> _TASK_
Copy every line of the data that includes the string "under".

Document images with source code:
···

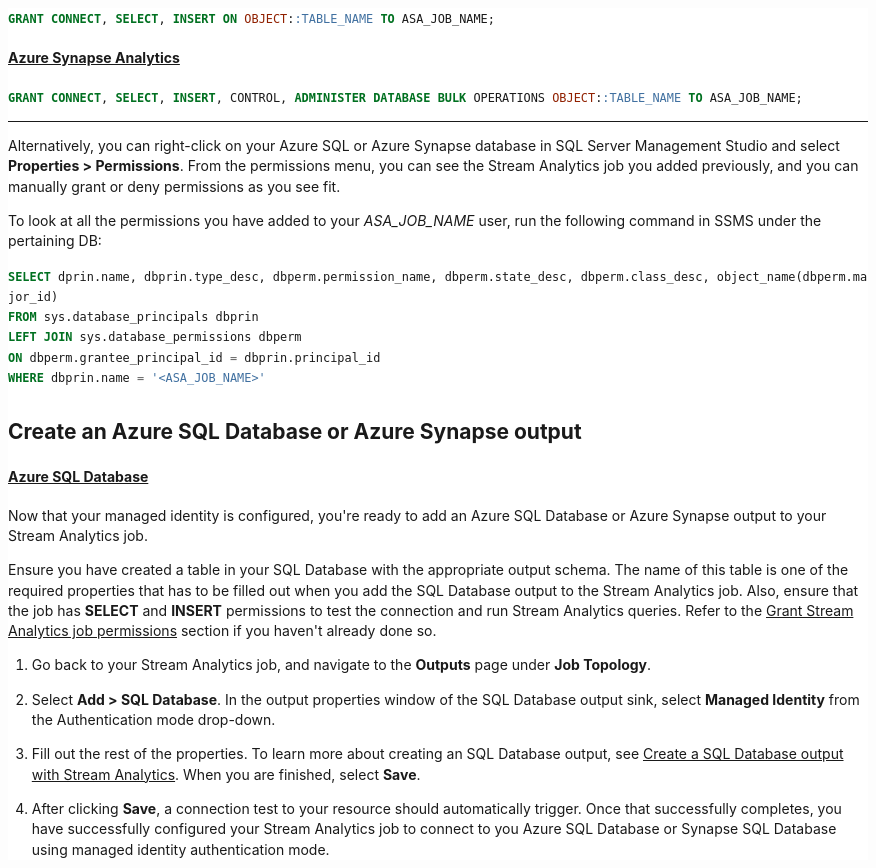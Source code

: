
 ```sql
GRANT CONNECT, SELECT, INSERT ON OBJECT::TABLE_NAME TO ASA_JOB_NAME;
```

#### [Azure Synapse Analytics](#tab/azure-synapse)

```sql
GRANT CONNECT, SELECT, INSERT, CONTROL, ADMINISTER DATABASE BULK OPERATIONS OBJECT::TABLE_NAME TO ASA_JOB_NAME;
```

---

Alternatively, you can right-click on your Azure SQL or Azure Synapse database in SQL Server Management Studio and select **Properties > Permissions**. From the permissions menu, you can see the Stream Analytics job you added previously, and you can manually grant or deny permissions as you see fit.

To look at all the permissions you have added to your *ASA_JOB_NAME* user, run the following command in SSMS under the pertaining DB: 

```sql
SELECT dprin.name, dbprin.type_desc, dbperm.permission_name, dbperm.state_desc, dbperm.class_desc, object_name(dbperm.major_id) 
FROM sys.database_principals dbprin 
LEFT JOIN sys.database_permissions dbperm 
ON dbperm.grantee_principal_id = dbprin.principal_id 
WHERE dbprin.name = '<ASA_JOB_NAME>' 
```

## Create an Azure SQL Database or Azure Synapse output

#### [Azure SQL Database](#tab/azure-sql)

Now that your managed identity is configured, you're ready to add an Azure SQL Database or Azure Synapse output to your Stream Analytics job.

Ensure you have created a table in your SQL Database with the appropriate output schema. The name of this table is one of the required properties that has to be filled out when you add the SQL Database output to the Stream Analytics job. Also, ensure that the job has **SELECT** and **INSERT** permissions to test the connection and run Stream Analytics queries. Refer to the [Grant Stream Analytics job permissions](#grant-stream-analytics-job-permissions) section if you haven't already done so. 

1. Go back to your Stream Analytics job, and navigate to the **Outputs** page under **Job Topology**. 

1. Select **Add > SQL Database**. In the output properties window of the SQL Database output sink, select **Managed Identity** from the Authentication mode drop-down.

1. Fill out the rest of the properties. To learn more about creating an SQL Database output, see [Create a SQL Database output with Stream Analytics](sql-database-output.md). When you are finished, select **Save**.

1. After clicking **Save**, a connection test to your resource should automatically trigger. Once that successfully completes, you have successfully configured your Stream Analytics job to connect to you Azure SQL Database or Synapse SQL Database using managed identity authentication mode.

···

> _WORKED SOLUTION_
To look at all the permissions you have added to your *ASA_JOB_NAME* user, run the following command in SSMS under the pertaining DB: 
1. Go back to your Stream Analytics job, and navigate to the **Outputs** page under **Job Topology**. 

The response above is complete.